▶ [TASK INSTRUCTIONS]: Read the data below. Every line holding the string "Combat" must be copied.

▶ [Rendered images with source text]:
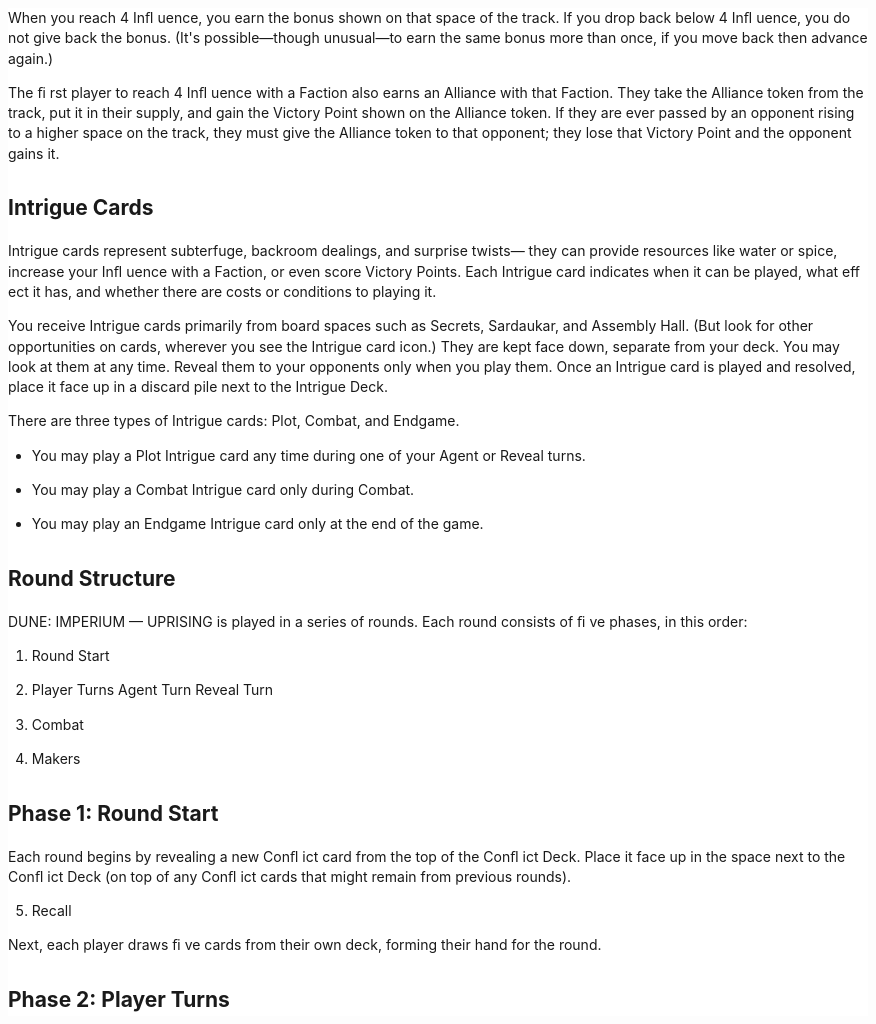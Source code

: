 When you reach 4 Inﬂ uence, you earn the bonus shown on that space of the track. If you drop back below 4 Inﬂ uence, you do not give back the bonus. (It's possible—though unusual—to earn the same bonus more than once, if you move back then advance again.)

The ﬁ rst player to reach 4 Inﬂ uence with a Faction also earns an Alliance with that Faction. They take the Alliance token from the track, put it in their supply, and gain the Victory Point shown on the Alliance token. If they are ever passed by an opponent rising to a higher space on the track, they must give the Alliance token to that opponent; they lose that Victory Point and the opponent gains it.

## Intrigue Cards

Intrigue cards represent subterfuge, backroom dealings, and surprise twists— they can provide resources like water or spice, increase your Inﬂ uence with a Faction, or even score Victory Points. Each Intrigue card indicates when it can be played, what eff ect it has, and whether there are costs or conditions to playing it.

You receive Intrigue cards primarily from board spaces such as Secrets, Sardaukar, and Assembly Hall. (But look for other opportunities on cards, wherever you see the Intrigue card icon.) They are kept face down, separate from your deck. You may look at them at any time. Reveal them to your opponents only when you play them. Once an Intrigue card is played and resolved, place it face up in a discard pile next to the Intrigue Deck.

There are three types of Intrigue cards: Plot, Combat, and Endgame.

- You may play a Plot Intrigue card any time during one of your Agent or Reveal turns.

- You may play a Combat Intrigue card only during Combat.

- You may play an Endgame Intrigue card only at the end of the game.

## Round Structure

DUNE: IMPERIUM — UPRISING is played in a series of rounds. Each round consists of ﬁ ve phases, in this order:

1. Round Start

2. Player Turns Agent Turn Reveal Turn

3. Combat

4. Makers

## Phase 1: Round Start

Each round begins by revealing a new Conﬂ ict card from the top of the Conﬂ ict Deck. Place it face up in the space next to the Conﬂ ict Deck (on top of any Conﬂ ict cards that might remain from previous rounds).

5. Recall

Next, each player draws ﬁ ve cards from their own deck, forming their hand for the round.

## Phase 2: Player Turns
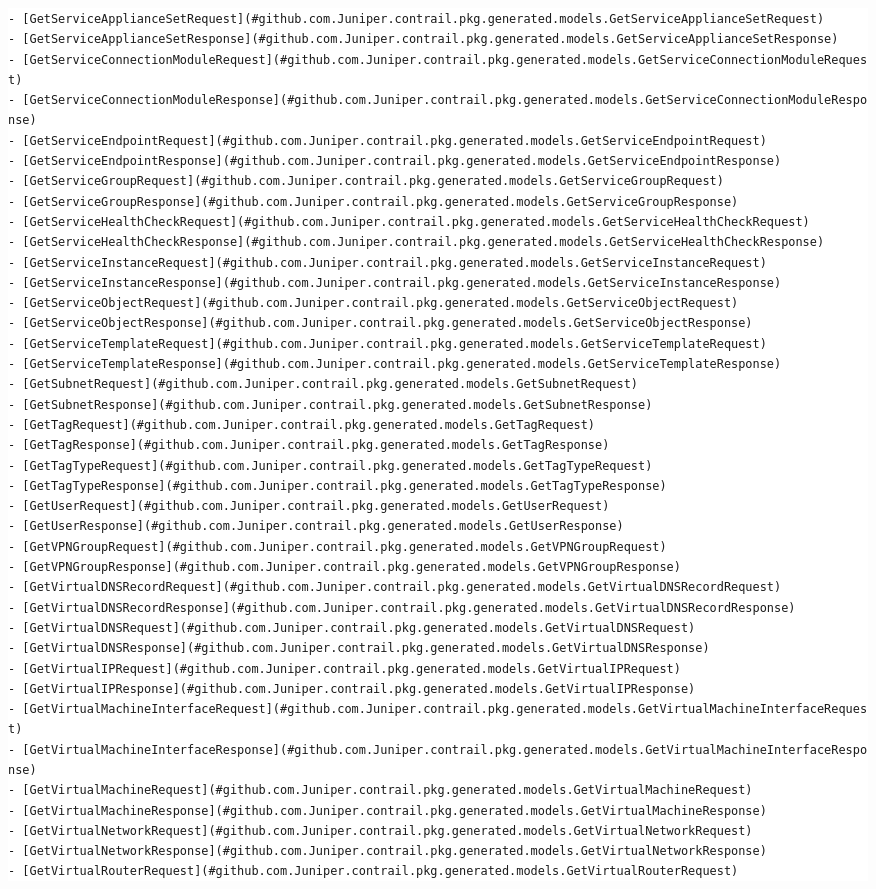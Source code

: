     - [GetServiceApplianceSetRequest](#github.com.Juniper.contrail.pkg.generated.models.GetServiceApplianceSetRequest)
    - [GetServiceApplianceSetResponse](#github.com.Juniper.contrail.pkg.generated.models.GetServiceApplianceSetResponse)
    - [GetServiceConnectionModuleRequest](#github.com.Juniper.contrail.pkg.generated.models.GetServiceConnectionModuleRequest)
    - [GetServiceConnectionModuleResponse](#github.com.Juniper.contrail.pkg.generated.models.GetServiceConnectionModuleResponse)
    - [GetServiceEndpointRequest](#github.com.Juniper.contrail.pkg.generated.models.GetServiceEndpointRequest)
    - [GetServiceEndpointResponse](#github.com.Juniper.contrail.pkg.generated.models.GetServiceEndpointResponse)
    - [GetServiceGroupRequest](#github.com.Juniper.contrail.pkg.generated.models.GetServiceGroupRequest)
    - [GetServiceGroupResponse](#github.com.Juniper.contrail.pkg.generated.models.GetServiceGroupResponse)
    - [GetServiceHealthCheckRequest](#github.com.Juniper.contrail.pkg.generated.models.GetServiceHealthCheckRequest)
    - [GetServiceHealthCheckResponse](#github.com.Juniper.contrail.pkg.generated.models.GetServiceHealthCheckResponse)
    - [GetServiceInstanceRequest](#github.com.Juniper.contrail.pkg.generated.models.GetServiceInstanceRequest)
    - [GetServiceInstanceResponse](#github.com.Juniper.contrail.pkg.generated.models.GetServiceInstanceResponse)
    - [GetServiceObjectRequest](#github.com.Juniper.contrail.pkg.generated.models.GetServiceObjectRequest)
    - [GetServiceObjectResponse](#github.com.Juniper.contrail.pkg.generated.models.GetServiceObjectResponse)
    - [GetServiceTemplateRequest](#github.com.Juniper.contrail.pkg.generated.models.GetServiceTemplateRequest)
    - [GetServiceTemplateResponse](#github.com.Juniper.contrail.pkg.generated.models.GetServiceTemplateResponse)
    - [GetSubnetRequest](#github.com.Juniper.contrail.pkg.generated.models.GetSubnetRequest)
    - [GetSubnetResponse](#github.com.Juniper.contrail.pkg.generated.models.GetSubnetResponse)
    - [GetTagRequest](#github.com.Juniper.contrail.pkg.generated.models.GetTagRequest)
    - [GetTagResponse](#github.com.Juniper.contrail.pkg.generated.models.GetTagResponse)
    - [GetTagTypeRequest](#github.com.Juniper.contrail.pkg.generated.models.GetTagTypeRequest)
    - [GetTagTypeResponse](#github.com.Juniper.contrail.pkg.generated.models.GetTagTypeResponse)
    - [GetUserRequest](#github.com.Juniper.contrail.pkg.generated.models.GetUserRequest)
    - [GetUserResponse](#github.com.Juniper.contrail.pkg.generated.models.GetUserResponse)
    - [GetVPNGroupRequest](#github.com.Juniper.contrail.pkg.generated.models.GetVPNGroupRequest)
    - [GetVPNGroupResponse](#github.com.Juniper.contrail.pkg.generated.models.GetVPNGroupResponse)
    - [GetVirtualDNSRecordRequest](#github.com.Juniper.contrail.pkg.generated.models.GetVirtualDNSRecordRequest)
    - [GetVirtualDNSRecordResponse](#github.com.Juniper.contrail.pkg.generated.models.GetVirtualDNSRecordResponse)
    - [GetVirtualDNSRequest](#github.com.Juniper.contrail.pkg.generated.models.GetVirtualDNSRequest)
    - [GetVirtualDNSResponse](#github.com.Juniper.contrail.pkg.generated.models.GetVirtualDNSResponse)
    - [GetVirtualIPRequest](#github.com.Juniper.contrail.pkg.generated.models.GetVirtualIPRequest)
    - [GetVirtualIPResponse](#github.com.Juniper.contrail.pkg.generated.models.GetVirtualIPResponse)
    - [GetVirtualMachineInterfaceRequest](#github.com.Juniper.contrail.pkg.generated.models.GetVirtualMachineInterfaceRequest)
    - [GetVirtualMachineInterfaceResponse](#github.com.Juniper.contrail.pkg.generated.models.GetVirtualMachineInterfaceResponse)
    - [GetVirtualMachineRequest](#github.com.Juniper.contrail.pkg.generated.models.GetVirtualMachineRequest)
    - [GetVirtualMachineResponse](#github.com.Juniper.contrail.pkg.generated.models.GetVirtualMachineResponse)
    - [GetVirtualNetworkRequest](#github.com.Juniper.contrail.pkg.generated.models.GetVirtualNetworkRequest)
    - [GetVirtualNetworkResponse](#github.com.Juniper.contrail.pkg.generated.models.GetVirtualNetworkResponse)
    - [GetVirtualRouterRequest](#github.com.Juniper.contrail.pkg.generated.models.GetVirtualRouterRequest)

▶ [ANSWER BOX]:
There are three types of Intrigue cards: Plot, Combat, and Endgame.
- You may play a Combat Intrigue card only during Combat.
3. Combat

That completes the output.